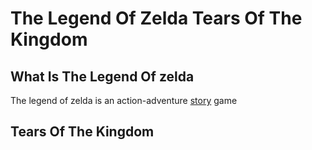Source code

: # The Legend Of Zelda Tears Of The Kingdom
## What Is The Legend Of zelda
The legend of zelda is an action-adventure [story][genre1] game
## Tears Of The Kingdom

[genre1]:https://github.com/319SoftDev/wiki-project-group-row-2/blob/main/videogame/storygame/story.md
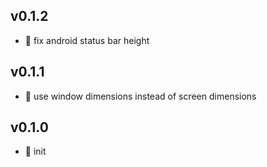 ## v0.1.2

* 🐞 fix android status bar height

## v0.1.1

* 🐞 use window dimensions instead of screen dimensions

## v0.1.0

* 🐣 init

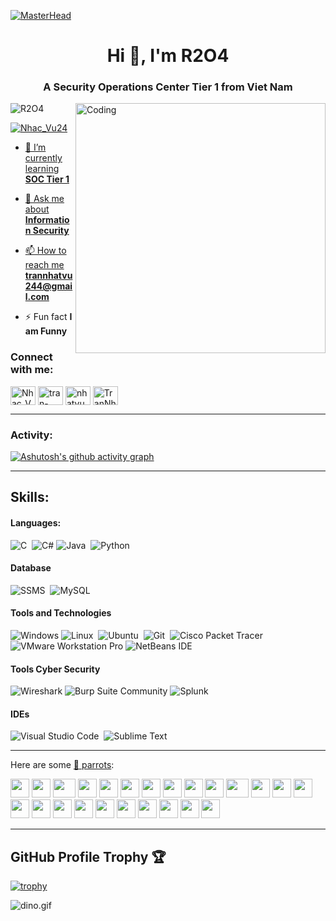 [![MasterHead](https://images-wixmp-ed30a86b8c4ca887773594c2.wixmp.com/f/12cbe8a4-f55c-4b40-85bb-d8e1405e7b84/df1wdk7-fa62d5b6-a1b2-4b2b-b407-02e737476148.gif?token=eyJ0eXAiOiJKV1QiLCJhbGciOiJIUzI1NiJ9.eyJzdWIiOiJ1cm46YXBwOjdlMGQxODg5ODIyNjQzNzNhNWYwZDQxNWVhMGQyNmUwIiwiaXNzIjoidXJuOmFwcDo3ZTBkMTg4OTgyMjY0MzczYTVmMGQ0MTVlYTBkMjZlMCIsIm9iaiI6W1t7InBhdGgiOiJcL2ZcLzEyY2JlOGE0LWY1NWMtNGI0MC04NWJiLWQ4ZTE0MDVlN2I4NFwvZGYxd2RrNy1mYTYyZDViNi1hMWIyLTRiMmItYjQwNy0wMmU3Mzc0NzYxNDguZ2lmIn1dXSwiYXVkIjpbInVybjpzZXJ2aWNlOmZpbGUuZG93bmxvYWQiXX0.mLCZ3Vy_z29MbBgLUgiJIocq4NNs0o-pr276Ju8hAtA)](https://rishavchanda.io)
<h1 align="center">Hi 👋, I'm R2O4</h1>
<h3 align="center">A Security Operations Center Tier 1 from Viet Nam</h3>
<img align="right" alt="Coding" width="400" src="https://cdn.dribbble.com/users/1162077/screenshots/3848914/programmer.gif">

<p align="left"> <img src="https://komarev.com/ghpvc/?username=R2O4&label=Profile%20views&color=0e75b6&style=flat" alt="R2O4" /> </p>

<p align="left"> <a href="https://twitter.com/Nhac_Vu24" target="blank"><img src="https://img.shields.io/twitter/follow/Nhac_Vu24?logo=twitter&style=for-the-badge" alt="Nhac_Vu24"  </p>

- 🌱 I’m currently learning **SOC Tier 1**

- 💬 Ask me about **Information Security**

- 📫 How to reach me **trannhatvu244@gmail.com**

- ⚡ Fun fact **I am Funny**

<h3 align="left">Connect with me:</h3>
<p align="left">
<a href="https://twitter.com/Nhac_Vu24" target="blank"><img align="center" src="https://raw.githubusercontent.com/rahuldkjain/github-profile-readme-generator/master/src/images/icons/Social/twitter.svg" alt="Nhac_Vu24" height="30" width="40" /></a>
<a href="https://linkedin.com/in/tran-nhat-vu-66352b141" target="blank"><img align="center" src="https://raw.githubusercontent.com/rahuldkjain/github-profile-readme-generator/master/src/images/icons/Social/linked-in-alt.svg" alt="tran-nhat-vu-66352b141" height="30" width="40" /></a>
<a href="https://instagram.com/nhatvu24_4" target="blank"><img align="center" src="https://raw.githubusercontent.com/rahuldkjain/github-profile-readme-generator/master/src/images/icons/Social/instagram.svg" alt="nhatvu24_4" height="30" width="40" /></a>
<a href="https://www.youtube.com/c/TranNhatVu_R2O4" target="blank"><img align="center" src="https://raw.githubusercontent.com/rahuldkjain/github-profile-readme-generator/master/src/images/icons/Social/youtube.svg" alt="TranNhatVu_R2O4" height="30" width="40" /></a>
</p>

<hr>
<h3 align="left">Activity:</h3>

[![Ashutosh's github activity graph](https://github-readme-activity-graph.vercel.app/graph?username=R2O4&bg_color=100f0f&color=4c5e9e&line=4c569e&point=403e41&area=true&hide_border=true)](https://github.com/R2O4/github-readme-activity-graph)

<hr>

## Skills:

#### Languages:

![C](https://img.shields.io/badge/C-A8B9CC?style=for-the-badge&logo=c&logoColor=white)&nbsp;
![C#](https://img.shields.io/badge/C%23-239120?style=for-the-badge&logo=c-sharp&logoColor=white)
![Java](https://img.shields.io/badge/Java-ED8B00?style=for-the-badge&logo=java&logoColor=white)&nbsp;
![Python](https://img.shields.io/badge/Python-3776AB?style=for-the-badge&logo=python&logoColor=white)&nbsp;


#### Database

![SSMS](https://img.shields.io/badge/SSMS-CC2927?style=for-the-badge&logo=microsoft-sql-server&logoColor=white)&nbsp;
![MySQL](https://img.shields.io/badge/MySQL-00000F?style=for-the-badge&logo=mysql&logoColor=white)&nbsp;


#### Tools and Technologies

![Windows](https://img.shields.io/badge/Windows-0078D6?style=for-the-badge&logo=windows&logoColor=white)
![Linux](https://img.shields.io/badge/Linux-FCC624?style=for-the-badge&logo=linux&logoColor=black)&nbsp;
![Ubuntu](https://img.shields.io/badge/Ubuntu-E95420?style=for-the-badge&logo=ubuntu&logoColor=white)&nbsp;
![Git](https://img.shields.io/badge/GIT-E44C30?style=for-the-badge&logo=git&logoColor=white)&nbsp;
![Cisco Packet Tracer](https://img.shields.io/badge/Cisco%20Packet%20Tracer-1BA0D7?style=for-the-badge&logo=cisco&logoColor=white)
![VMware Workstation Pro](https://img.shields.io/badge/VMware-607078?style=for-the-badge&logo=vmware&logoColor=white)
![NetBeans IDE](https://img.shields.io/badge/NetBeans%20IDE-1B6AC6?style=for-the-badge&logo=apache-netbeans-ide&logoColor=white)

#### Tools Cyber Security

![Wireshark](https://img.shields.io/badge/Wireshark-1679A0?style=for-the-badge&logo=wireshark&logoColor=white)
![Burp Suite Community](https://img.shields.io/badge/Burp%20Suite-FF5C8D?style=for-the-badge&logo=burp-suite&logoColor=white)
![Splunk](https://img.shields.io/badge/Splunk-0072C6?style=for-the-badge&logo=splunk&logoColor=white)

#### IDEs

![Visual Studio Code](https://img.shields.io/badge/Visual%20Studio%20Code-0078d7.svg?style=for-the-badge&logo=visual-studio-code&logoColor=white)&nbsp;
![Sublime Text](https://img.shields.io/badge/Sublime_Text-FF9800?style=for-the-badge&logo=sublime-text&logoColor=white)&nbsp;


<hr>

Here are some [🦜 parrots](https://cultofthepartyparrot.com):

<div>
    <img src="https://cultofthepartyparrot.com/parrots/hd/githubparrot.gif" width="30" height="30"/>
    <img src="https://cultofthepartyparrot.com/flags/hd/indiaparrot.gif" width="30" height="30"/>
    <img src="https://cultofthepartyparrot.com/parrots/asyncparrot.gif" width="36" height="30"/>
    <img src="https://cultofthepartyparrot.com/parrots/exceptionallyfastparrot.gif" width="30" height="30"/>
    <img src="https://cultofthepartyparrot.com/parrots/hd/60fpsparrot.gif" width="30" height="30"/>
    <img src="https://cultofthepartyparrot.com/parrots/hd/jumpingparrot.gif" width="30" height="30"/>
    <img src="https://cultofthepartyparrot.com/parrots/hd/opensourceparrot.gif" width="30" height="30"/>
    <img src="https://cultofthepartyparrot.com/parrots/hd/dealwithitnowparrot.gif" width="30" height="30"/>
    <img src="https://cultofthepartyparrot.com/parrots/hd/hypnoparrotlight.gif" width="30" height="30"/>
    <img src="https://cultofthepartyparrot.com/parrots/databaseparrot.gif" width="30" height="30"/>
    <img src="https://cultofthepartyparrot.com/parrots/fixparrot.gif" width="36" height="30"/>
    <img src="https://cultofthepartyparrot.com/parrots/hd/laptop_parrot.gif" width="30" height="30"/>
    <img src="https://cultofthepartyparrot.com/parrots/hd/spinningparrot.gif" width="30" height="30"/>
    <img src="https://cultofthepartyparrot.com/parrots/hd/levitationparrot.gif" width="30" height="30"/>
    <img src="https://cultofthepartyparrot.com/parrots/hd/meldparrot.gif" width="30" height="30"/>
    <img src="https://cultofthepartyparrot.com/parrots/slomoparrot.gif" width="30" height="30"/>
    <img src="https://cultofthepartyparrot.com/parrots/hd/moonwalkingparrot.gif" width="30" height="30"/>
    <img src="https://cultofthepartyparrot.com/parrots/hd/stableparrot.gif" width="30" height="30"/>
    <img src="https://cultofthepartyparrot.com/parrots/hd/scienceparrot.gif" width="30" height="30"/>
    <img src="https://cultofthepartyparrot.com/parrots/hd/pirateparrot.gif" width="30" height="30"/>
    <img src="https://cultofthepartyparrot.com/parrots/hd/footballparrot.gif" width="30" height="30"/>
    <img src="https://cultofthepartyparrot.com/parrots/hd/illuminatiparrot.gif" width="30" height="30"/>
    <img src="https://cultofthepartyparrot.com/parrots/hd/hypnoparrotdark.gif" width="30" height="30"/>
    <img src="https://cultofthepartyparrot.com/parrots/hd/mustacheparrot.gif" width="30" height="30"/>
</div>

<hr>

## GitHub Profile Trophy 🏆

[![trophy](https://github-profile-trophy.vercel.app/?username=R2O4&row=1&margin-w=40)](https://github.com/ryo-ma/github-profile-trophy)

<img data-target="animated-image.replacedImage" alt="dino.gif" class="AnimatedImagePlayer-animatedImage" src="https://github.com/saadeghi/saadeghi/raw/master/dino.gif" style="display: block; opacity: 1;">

⁂

• _What you need to do_: List, from the entries above, every line in which the word "vercel" shows up.

• _Expected answer_:
[![Ashutosh's github activity graph](https://github-readme-activity-graph.vercel.app/graph?username=R2O4&bg_color=100f0f&color=4c5e9e&line=4c569e&point=403e41&area=true&hide_border=true)](https://github.com/R2O4/github-readme-activity-graph)
[![trophy](https://github-profile-trophy.vercel.app/?username=R2O4&row=1&margin-w=40)](https://github.com/ryo-ma/github-profile-trophy)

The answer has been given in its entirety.